→ TASK GOAL: Scan the entries that follow for the word "Long", then report every line in which it appears.

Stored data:
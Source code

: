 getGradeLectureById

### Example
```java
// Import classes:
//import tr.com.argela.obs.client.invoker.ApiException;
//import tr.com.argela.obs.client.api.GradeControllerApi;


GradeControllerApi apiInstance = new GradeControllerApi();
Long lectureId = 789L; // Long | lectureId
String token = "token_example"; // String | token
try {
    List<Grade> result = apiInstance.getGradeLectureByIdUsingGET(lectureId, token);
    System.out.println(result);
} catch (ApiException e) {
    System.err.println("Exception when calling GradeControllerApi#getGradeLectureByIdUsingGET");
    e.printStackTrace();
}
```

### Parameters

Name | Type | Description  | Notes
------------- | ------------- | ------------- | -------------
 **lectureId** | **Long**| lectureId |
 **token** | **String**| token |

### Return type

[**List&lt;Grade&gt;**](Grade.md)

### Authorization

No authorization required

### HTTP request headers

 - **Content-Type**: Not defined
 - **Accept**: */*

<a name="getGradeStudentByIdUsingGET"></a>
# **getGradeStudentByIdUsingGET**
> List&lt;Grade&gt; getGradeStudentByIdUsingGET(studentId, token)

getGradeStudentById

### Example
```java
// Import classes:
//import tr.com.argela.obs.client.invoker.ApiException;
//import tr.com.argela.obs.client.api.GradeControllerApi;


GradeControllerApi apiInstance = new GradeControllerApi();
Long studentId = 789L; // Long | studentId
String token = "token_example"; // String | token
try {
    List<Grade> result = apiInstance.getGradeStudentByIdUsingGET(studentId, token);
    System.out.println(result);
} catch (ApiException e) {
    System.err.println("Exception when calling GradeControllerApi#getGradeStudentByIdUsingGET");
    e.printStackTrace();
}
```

→ EXERCISE ANSWER:
Long lectureId = 789L; // Long | lectureId
 **lectureId** | **Long**| lectureId |
Long studentId = 789L; // Long | studentId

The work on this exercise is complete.